● **Task item**:
Every record here must be set down once more, precisely as it reads.

▬▬▬▬▬▬▬▬▬▬

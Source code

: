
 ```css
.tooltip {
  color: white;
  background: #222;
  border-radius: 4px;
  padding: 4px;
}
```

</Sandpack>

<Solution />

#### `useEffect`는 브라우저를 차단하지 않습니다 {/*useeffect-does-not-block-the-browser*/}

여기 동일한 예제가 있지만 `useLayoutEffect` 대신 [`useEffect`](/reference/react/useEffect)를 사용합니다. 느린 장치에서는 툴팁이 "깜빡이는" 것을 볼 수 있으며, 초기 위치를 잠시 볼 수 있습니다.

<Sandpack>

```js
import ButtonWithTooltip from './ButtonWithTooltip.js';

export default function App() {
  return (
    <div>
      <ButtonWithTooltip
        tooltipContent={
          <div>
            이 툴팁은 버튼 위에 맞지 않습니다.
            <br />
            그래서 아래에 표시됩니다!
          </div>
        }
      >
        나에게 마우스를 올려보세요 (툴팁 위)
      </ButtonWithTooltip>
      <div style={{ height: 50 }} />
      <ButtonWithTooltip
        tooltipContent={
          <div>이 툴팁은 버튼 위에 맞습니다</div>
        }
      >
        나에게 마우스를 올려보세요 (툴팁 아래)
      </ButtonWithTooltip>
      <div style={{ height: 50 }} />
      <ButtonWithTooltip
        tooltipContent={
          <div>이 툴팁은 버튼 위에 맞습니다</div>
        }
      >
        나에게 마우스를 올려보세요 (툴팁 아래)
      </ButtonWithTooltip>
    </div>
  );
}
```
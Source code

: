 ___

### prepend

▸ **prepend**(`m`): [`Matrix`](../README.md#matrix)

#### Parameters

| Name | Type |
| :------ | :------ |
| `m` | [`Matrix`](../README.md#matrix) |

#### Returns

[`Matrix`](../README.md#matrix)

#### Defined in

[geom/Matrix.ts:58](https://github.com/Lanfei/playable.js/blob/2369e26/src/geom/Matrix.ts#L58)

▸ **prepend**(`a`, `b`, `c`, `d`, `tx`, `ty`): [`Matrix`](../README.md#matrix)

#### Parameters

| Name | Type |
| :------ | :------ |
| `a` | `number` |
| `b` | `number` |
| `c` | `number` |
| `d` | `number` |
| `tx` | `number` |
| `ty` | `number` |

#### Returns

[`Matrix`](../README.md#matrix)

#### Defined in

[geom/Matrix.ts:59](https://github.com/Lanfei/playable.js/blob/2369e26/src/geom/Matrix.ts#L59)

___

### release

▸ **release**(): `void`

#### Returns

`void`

▬▬▬▬▬▬▬▬▬▬

● **Your solution**:
Source code

:
 ```css
.tooltip {
  color: white;
  background: #222;
  border-radius: 4px;
  padding: 4px;
}
```

</Sandpack>

<Solution />

#### `useEffect`는 브라우저를 차단하지 않습니다 {/*useeffect-does-not-block-the-browser*/}

여기 동일한 예제가 있지만 `useLayoutEffect` 대신 [`useEffect`](/reference/react/useEffect)를 사용합니다. 느린 장치에서는 툴팁이 "깜빡이는" 것을 볼 수 있으며, 초기 위치를 잠시 볼 수 있습니다.

<Sandpack>

```js
import ButtonWithTooltip from './ButtonWithTooltip.js';

export default function App() {
  return (
    <div>
      <ButtonWithTooltip
        tooltipContent={
          <div>
            이 툴팁은 버튼 위에 맞지 않습니다.
            <br />
            그래서 아래에 표시됩니다!
          </div>
        }
      >
        나에게 마우스를 올려보세요 (툴팁 위)
      </ButtonWithTooltip>
      <div style={{ height: 50 }} />
      <ButtonWithTooltip
        tooltipContent={
          <div>이 툴팁은 버튼 위에 맞습니다</div>
        }
      >
        나에게 마우스를 올려보세요 (툴팁 아래)
      </ButtonWithTooltip>
      <div style={{ height: 50 }} />
      <ButtonWithTooltip
        tooltipContent={
          <div>이 툴팁은 버튼 위에 맞습니다</div>
        }
      >
        나에게 마우스를 올려보세요 (툴팁 아래)
      </ButtonWithTooltip>
    </div>
  );
}
```
Source code

: ___

### prepend

▸ **prepend**(`m`): [`Matrix`](../README.md#matrix)

#### Parameters

| Name | Type |
| :------ | :------ |
| `m` | [`Matrix`](../README.md#matrix) |

#### Returns

[`Matrix`](../README.md#matrix)

#### Defined in

[geom/Matrix.ts:58](https://github.com/Lanfei/playable.js/blob/2369e26/src/geom/Matrix.ts#L58)

▸ **prepend**(`a`, `b`, `c`, `d`, `tx`, `ty`): [`Matrix`](../README.md#matrix)

#### Parameters

| Name | Type |
| :------ | :------ |
| `a` | `number` |
| `b` | `number` |
| `c` | `number` |
| `d` | `number` |
| `tx` | `number` |
| `ty` | `number` |

#### Returns

[`Matrix`](../README.md#matrix)

#### Defined in

[geom/Matrix.ts:59](https://github.com/Lanfei/playable.js/blob/2369e26/src/geom/Matrix.ts#L59)

___

### release

▸ **release**(): `void`

#### Returns

`void`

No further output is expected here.